Golijov has scored the work for a richly colored chamber ensemble. The music originates both as found objects - a Sephardic lullaby or a Christian Arab Easter hymn - and from original melodies. "Most are well-known melodies that I arranged," the composer has said, "but some I made up. For example, for the first song I took a Sephardic romance. I don't know if it ever had music but I wrote a tune for it." The tale told in the song takes a most unexpected turn, beginning with the epic and quickly turning sardonically personal. "I love how the song zooms and telescopes from a huge battle to an unrequited love story." The purity of Dawn Upshaw's soaring voice is put to use in the high-lying cantilena of yearning in that first song, echoing the klezmer-tinged clarinet solos inspired equally by David Krakauer, one of the world's most celebrated klezmer innovators. But a very different and wholly unexpected side of the soprano's musical character is evident in the wild-eyed ranting of the third song "Tancas Serradas a Muru," based on an 18th-century Sardinian song. "I told her, look, this is a theatrical situation," says Golijov. "Imagine that you are at the front of a mob basically come to overthrow the power." The raw, snarling energy of the vocal setting perfectly suits the crazed dance of fury that ensues.

Much of Ayre calls for the simplicity and directness of utterance natural to a singer of folk songs. Dawn Upshaw grew up in the 1960s and '70s in a politically active household in which she joined her parents and older sister in an informal singing group. That early experience serves her well in some of Ayre's most touching and intimate moments, notably the lovely ninth song, "Sueltate las Cintas," one of two written by Golijov's close friend and frequent collaborator, composer-producer Gustavo Santaolalla.

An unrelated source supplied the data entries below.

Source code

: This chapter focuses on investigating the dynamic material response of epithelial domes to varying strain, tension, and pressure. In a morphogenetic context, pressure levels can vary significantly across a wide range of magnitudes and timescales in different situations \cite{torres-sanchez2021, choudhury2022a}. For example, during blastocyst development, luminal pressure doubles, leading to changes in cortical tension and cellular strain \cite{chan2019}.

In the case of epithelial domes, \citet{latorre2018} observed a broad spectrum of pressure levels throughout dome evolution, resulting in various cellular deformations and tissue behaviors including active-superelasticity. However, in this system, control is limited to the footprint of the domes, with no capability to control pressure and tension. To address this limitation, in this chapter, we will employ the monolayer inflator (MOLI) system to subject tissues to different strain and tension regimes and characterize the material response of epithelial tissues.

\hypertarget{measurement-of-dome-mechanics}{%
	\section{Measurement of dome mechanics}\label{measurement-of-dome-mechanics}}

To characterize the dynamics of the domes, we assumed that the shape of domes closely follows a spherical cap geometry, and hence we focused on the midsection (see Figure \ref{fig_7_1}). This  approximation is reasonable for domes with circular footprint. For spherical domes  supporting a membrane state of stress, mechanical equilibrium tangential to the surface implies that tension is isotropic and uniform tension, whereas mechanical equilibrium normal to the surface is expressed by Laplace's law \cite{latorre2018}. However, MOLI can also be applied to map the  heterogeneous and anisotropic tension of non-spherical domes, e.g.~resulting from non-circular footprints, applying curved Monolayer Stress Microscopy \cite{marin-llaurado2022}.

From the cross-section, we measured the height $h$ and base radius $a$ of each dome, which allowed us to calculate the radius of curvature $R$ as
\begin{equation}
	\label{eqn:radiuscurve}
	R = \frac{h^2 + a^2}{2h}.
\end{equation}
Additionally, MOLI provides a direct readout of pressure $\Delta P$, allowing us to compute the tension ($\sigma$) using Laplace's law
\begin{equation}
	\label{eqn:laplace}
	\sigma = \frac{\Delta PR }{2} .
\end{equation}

To the largely historic texts, the composer adds a poignant commentary from the contemporary Palestinian poet Mahmoud Darwish, an eloquent poet of exile, whose plea is astonishingly timely and timeless: "Be a string, water to my guitar,/ Conquerors come, conquerors go. . . / It's getting hard to remember my face in the mirrors./ Be memory for me/ So I can see what I've lost./ Who am I after these paths of exodus?" The first appearance of these words stands in stark contrast to the rest of the work - this is the only portion of the work that is spoken and in English. The Darwish poem returns again in the tenth song, now fragmented and alternating with a haunting setting of a 12th_century Sephardic call to prayer by Yehudah Halevy. This is for four voices only, all of them belonging to Dawn Upshaw - one speaking the words of Darwish, the other three, electronically layered, singing the Sephardic call to prayer. The first appearances of the prayer are for two voices characterized by Golijov in the score as "Harsh/Pain." These are joined eventually by a third sung voice labeled "In Wonder." As this voice begins to soar, it grows nearer; the pained voices begin to recede. In the words of Halevy: "Oh God, where shall I find You?/ Your place is high and hidden./ And where shall I not find You?/ Your glory fills the World." In this mingling of long-distant past and the present day, in this perpetual counterpoint of cultures, Ayre finds blessed grace.

- Ara Guzelimian is Senior Director and Artistic Advisor at Carnegie Hall.